[Given entries Boundary: Start]

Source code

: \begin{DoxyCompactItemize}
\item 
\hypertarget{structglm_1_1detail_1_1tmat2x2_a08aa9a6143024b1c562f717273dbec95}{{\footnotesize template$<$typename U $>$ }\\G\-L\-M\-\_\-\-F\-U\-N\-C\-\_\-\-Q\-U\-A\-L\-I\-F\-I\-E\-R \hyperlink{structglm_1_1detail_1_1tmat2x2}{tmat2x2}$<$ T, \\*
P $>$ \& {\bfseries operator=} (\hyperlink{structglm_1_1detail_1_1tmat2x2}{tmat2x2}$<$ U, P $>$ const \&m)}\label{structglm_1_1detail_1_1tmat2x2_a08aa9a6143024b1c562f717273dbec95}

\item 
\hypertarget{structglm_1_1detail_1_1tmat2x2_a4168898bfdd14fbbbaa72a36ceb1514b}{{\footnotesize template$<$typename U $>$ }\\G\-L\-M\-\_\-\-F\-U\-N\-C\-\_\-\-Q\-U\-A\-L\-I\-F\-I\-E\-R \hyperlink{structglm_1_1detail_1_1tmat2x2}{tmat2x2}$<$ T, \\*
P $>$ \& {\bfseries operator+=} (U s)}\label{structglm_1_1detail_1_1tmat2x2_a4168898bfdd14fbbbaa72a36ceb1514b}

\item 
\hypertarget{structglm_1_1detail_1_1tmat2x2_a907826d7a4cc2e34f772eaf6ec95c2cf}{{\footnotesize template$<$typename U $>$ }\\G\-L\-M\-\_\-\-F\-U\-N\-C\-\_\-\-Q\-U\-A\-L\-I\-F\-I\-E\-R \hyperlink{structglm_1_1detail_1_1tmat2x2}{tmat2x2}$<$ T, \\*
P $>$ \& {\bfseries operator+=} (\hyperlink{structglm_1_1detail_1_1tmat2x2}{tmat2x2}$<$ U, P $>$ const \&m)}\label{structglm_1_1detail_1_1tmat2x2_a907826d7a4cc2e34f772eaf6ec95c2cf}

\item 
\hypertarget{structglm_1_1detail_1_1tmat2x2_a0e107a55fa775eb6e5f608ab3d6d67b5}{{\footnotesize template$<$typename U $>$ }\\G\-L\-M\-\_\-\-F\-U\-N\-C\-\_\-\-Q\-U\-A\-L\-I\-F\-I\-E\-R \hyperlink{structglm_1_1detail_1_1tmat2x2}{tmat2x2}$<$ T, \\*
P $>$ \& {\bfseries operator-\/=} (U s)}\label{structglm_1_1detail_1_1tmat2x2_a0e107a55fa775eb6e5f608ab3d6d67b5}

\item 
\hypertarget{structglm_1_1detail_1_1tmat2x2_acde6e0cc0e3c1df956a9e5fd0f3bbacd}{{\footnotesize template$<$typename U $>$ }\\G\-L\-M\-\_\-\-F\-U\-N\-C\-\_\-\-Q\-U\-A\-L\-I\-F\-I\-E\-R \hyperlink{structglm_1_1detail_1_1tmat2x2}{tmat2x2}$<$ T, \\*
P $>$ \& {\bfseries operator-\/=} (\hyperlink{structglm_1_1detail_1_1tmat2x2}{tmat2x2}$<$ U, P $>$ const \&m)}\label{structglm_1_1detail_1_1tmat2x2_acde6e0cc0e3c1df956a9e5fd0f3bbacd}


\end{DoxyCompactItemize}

[Given entries Boundary: End]

> What is needed
The expected answer holds each line from the listing above where the string "hypertarget" is present.

> Written answer
\hypertarget{structglm_1_1detail_1_1tmat2x2_a08aa9a6143024b1c562f717273dbec95}{{\footnotesize template$<$typename U $>$ }\\G\-L\-M\-\_\-\-F\-U\-N\-C\-\_\-\-Q\-U\-A\-L\-I\-F\-I\-E\-R \hyperlink{structglm_1_1detail_1_1tmat2x2}{tmat2x2}$<$ T, \\*
\hypertarget{structglm_1_1detail_1_1tmat2x2_a4168898bfdd14fbbbaa72a36ceb1514b}{{\footnotesize template$<$typename U $>$ }\\G\-L\-M\-\_\-\-F\-U\-N\-C\-\_\-\-Q\-U\-A\-L\-I\-F\-I\-E\-R \hyperlink{structglm_1_1detail_1_1tmat2x2}{tmat2x2}$<$ T, \\*
\hypertarget{structglm_1_1detail_1_1tmat2x2_a907826d7a4cc2e34f772eaf6ec95c2cf}{{\footnotesize template$<$typename U $>$ }\\G\-L\-M\-\_\-\-F\-U\-N\-C\-\_\-\-Q\-U\-A\-L\-I\-F\-I\-E\-R \hyperlink{structglm_1_1detail_1_1tmat2x2}{tmat2x2}$<$ T, \\*
\hypertarget{structglm_1_1detail_1_1tmat2x2_a0e107a55fa775eb6e5f608ab3d6d67b5}{{\footnotesize template$<$typename U $>$ }\\G\-L\-M\-\_\-\-F\-U\-N\-C\-\_\-\-Q\-U\-A\-L\-I\-F\-I\-E\-R \hyperlink{structglm_1_1detail_1_1tmat2x2}{tmat2x2}$<$ T, \\*
\hypertarget{structglm_1_1detail_1_1tmat2x2_acde6e0cc0e3c1df956a9e5fd0f3bbacd}{{\footnotesize template$<$typename U $>$ }\\G\-L\-M\-\_\-\-F\-U\-N\-C\-\_\-\-Q\-U\-A\-L\-I\-F\-I\-E\-R \hyperlink{structglm_1_1detail_1_1tmat2x2}{tmat2x2}$<$ T, \\*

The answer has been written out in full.